◆ **Provided records**
_ _ _
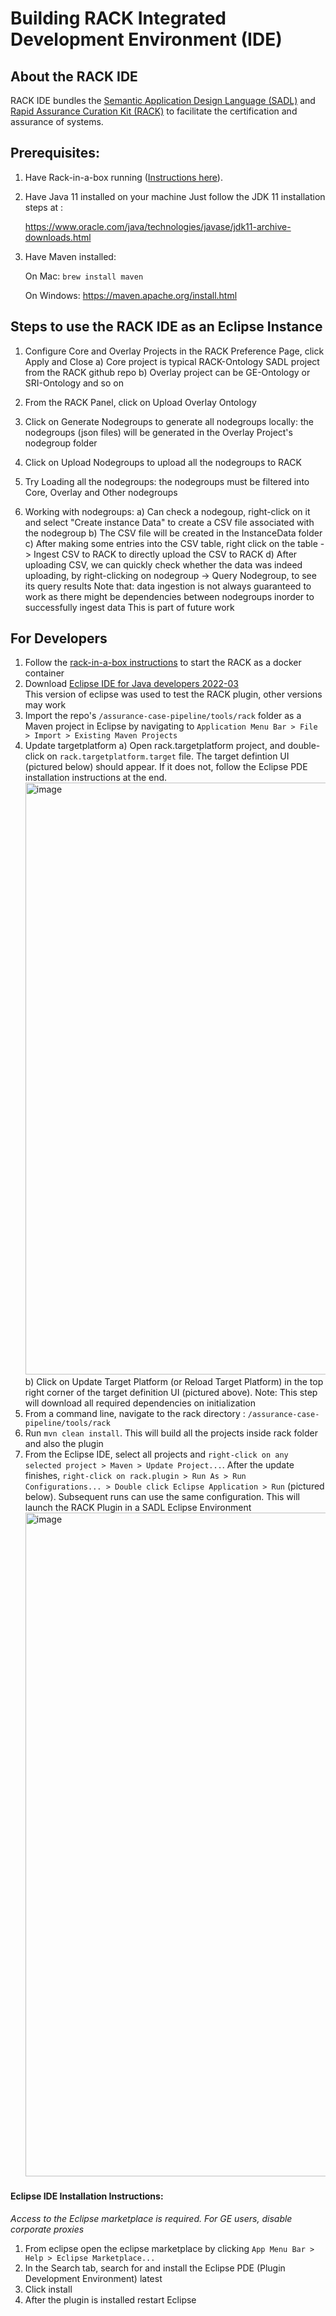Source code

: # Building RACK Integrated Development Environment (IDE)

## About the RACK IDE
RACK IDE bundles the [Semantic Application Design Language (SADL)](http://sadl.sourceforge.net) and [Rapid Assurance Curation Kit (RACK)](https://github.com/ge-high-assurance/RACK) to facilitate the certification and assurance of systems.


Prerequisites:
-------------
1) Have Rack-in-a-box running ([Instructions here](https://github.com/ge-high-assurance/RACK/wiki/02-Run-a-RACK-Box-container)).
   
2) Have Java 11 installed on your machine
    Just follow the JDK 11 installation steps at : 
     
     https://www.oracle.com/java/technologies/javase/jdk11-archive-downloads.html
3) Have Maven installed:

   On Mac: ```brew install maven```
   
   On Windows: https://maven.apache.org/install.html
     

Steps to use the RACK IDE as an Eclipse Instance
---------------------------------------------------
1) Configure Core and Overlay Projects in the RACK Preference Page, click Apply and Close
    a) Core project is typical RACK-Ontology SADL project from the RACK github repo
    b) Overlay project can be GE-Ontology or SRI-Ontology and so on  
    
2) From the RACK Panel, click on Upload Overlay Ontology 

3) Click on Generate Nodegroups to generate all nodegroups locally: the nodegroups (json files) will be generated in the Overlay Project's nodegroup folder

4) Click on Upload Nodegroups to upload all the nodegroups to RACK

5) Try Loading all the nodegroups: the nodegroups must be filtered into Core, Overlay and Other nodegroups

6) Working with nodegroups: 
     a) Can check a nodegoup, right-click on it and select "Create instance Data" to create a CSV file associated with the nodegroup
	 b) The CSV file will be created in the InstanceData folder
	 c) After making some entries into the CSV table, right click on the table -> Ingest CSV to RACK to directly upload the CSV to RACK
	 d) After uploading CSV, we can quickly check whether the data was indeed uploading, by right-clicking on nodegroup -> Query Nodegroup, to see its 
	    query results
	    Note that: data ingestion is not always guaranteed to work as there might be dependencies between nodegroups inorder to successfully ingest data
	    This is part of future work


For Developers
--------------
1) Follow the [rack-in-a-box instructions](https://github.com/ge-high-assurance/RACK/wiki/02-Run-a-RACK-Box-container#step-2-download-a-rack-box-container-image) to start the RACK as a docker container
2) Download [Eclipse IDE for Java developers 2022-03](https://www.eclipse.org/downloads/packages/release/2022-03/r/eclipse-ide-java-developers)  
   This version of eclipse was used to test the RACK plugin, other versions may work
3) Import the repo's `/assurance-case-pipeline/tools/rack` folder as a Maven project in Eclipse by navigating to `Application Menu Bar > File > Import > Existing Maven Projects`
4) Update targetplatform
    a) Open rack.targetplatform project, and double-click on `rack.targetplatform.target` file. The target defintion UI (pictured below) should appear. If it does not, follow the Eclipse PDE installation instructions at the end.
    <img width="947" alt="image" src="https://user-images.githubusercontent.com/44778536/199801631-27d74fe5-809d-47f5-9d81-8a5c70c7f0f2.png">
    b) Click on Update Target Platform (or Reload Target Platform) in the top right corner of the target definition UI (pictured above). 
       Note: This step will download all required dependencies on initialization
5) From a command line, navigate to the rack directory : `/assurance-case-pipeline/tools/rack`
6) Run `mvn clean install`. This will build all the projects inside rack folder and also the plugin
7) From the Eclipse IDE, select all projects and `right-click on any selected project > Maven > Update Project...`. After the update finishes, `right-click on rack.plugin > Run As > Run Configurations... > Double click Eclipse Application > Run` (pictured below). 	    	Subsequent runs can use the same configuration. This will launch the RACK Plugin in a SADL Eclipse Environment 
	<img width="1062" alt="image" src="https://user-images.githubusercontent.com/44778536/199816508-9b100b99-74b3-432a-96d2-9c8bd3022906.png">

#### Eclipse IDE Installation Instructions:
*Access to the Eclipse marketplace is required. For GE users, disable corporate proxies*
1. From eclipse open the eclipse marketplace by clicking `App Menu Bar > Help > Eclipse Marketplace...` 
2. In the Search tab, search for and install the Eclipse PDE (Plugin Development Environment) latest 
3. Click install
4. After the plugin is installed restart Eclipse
_ _ _
◆ **Task requirements**
For this answer, return word for word the lines from the first line of the records through the line containing "1) Configure Core". Omit the pictures.

◆ **Expected output**
Source code

: # Building RACK Integrated Development Environment (IDE)

## About the RACK IDE
RACK IDE bundles the [Semantic Application Design Language (SADL)](http://sadl.sourceforge.net) and [Rapid Assurance Curation Kit (RACK)](https://github.com/ge-high-assurance/RACK) to facilitate the certification and assurance of systems.


Prerequisites:
-------------
1) Have Rack-in-a-box running ([Instructions here](https://github.com/ge-high-assurance/RACK/wiki/02-Run-a-RACK-Box-container)).
   
2) Have Java 11 installed on your machine
    Just follow the JDK 11 installation steps at : 
     
     https://www.oracle.com/java/technologies/javase/jdk11-archive-downloads.html
3) Have Maven installed:

   On Mac: ```brew install maven```
   
   On Windows: https://maven.apache.org/install.html
     

Steps to use the RACK IDE as an Eclipse Instance
---------------------------------------------------
1) Configure Core and Overlay Projects in the RACK Preference Page, click Apply and Close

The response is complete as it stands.